▶ **Exercise requirements**
Your answer must be an exact copy of the records, with no pictures included.

▶ **Stored items from a collection**
⁂

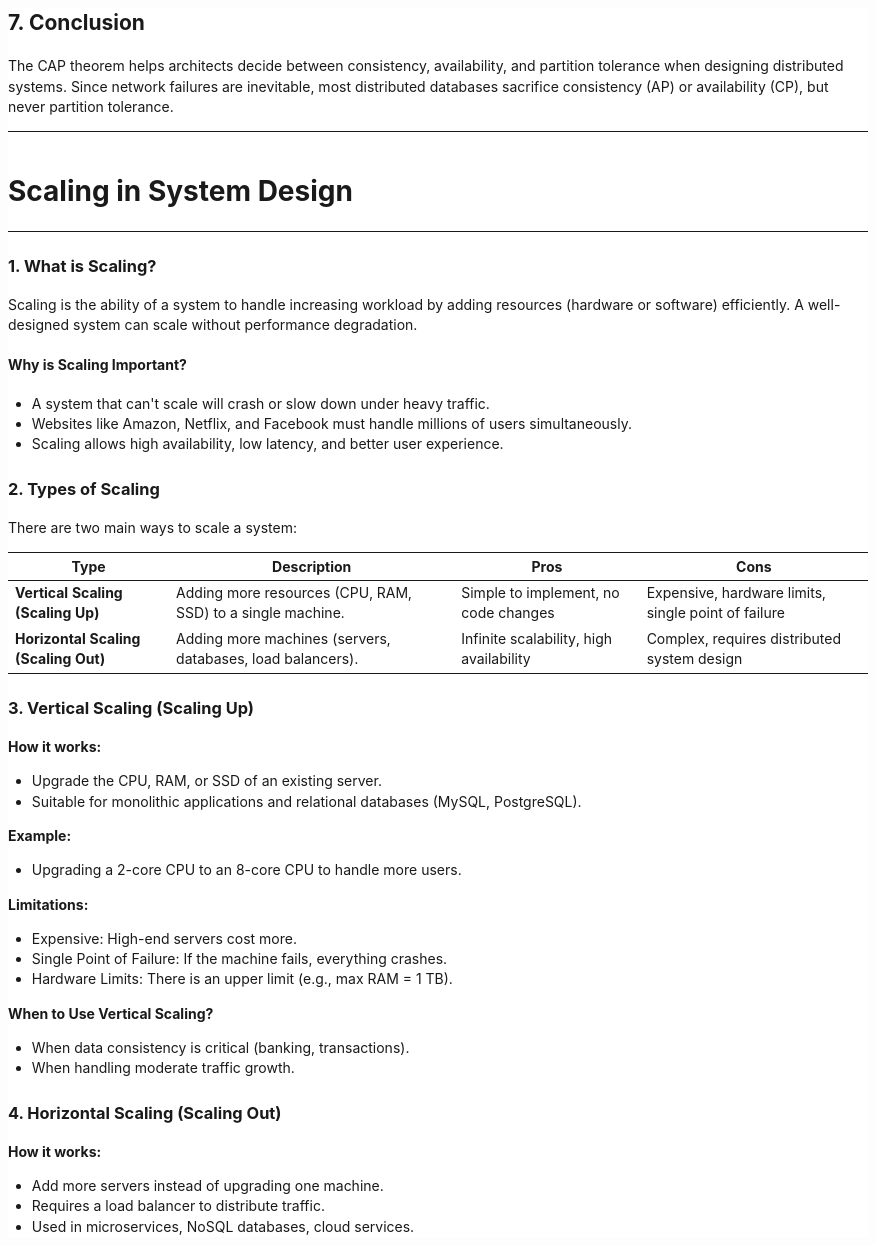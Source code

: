 ## 7. Conclusion

The CAP theorem helps architects decide between consistency, availability, and partition tolerance when designing distributed systems. Since network failures are inevitable, most distributed databases sacrifice consistency (AP) or availability (CP), but never partition tolerance.


---
# **Scaling in System Design**
---

### 1. What is Scaling?
Scaling is the ability of a system to handle increasing workload by adding resources (hardware or software) efficiently. A well-designed system can scale without performance degradation.

#### Why is Scaling Important?
- A system that can't scale will crash or slow down under heavy traffic.
- Websites like Amazon, Netflix, and Facebook must handle millions of users simultaneously.
- Scaling allows high availability, low latency, and better user experience.

### 2. Types of Scaling
There are two main ways to scale a system:

| **Type**               | **Description**                                          | **Pros**                              | **Cons**                                   |
|------------------------|----------------------------------------------------------|---------------------------------------|--------------------------------------------|
| **Vertical Scaling (Scaling Up)**  | Adding more resources (CPU, RAM, SSD) to a single machine. | Simple to implement, no code changes  | Expensive, hardware limits, single point of failure |
| **Horizontal Scaling (Scaling Out)** | Adding more machines (servers, databases, load balancers). | Infinite scalability, high availability | Complex, requires distributed system design |

### 3. Vertical Scaling (Scaling Up)
**How it works:**
- Upgrade the CPU, RAM, or SSD of an existing server.
- Suitable for monolithic applications and relational databases (MySQL, PostgreSQL).

**Example:**  
- Upgrading a 2-core CPU to an 8-core CPU to handle more users.

**Limitations:**
- Expensive: High-end servers cost more.
- Single Point of Failure: If the machine fails, everything crashes.
- Hardware Limits: There is an upper limit (e.g., max RAM = 1 TB).

**When to Use Vertical Scaling?**
- When data consistency is critical (banking, transactions).
- When handling moderate traffic growth.

### 4. Horizontal Scaling (Scaling Out)
**How it works:**
- Add more servers instead of upgrading one machine.
- Requires a load balancer to distribute traffic.
- Used in microservices, NoSQL databases, cloud services.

⁂

▶ **Expected answer**
Source code

: ## 7. Conclusion

The CAP theorem helps architects decide between consistency, availability, and partition tolerance when designing distributed systems. Since network failures are inevitable, most distributed databases sacrifice consistency (AP) or availability (CP), but never partition tolerance.


---
# **Scaling in System Design**
---

### 1. What is Scaling?
Scaling is the ability of a system to handle increasing workload by adding resources (hardware or software) efficiently. A well-designed system can scale without performance degradation.

#### Why is Scaling Important?
- A system that can't scale will crash or slow down under heavy traffic.
- Websites like Amazon, Netflix, and Facebook must handle millions of users simultaneously.
- Scaling allows high availability, low latency, and better user experience.

### 2. Types of Scaling
There are two main ways to scale a system:

| **Type**               | **Description**                                          | **Pros**                              | **Cons**                                   |
|------------------------|----------------------------------------------------------|---------------------------------------|--------------------------------------------|
| **Vertical Scaling (Scaling Up)**  | Adding more resources (CPU, RAM, SSD) to a single machine. | Simple to implement, no code changes  | Expensive, hardware limits, single point of failure |
| **Horizontal Scaling (Scaling Out)** | Adding more machines (servers, databases, load balancers). | Infinite scalability, high availability | Complex, requires distributed system design |

### 3. Vertical Scaling (Scaling Up)
**How it works:**
- Upgrade the CPU, RAM, or SSD of an existing server.
- Suitable for monolithic applications and relational databases (MySQL, PostgreSQL).

**Example:**  
- Upgrading a 2-core CPU to an 8-core CPU to handle more users.

**Limitations:**
- Expensive: High-end servers cost more.
- Single Point of Failure: If the machine fails, everything crashes.
- Hardware Limits: There is an upper limit (e.g., max RAM = 1 TB).

**When to Use Vertical Scaling?**
- When data consistency is critical (banking, transactions).
- When handling moderate traffic growth.

### 4. Horizontal Scaling (Scaling Out)
**How it works:**
- Add more servers instead of upgrading one machine.
- Requires a load balancer to distribute traffic.
- Used in microservices, NoSQL databases, cloud services.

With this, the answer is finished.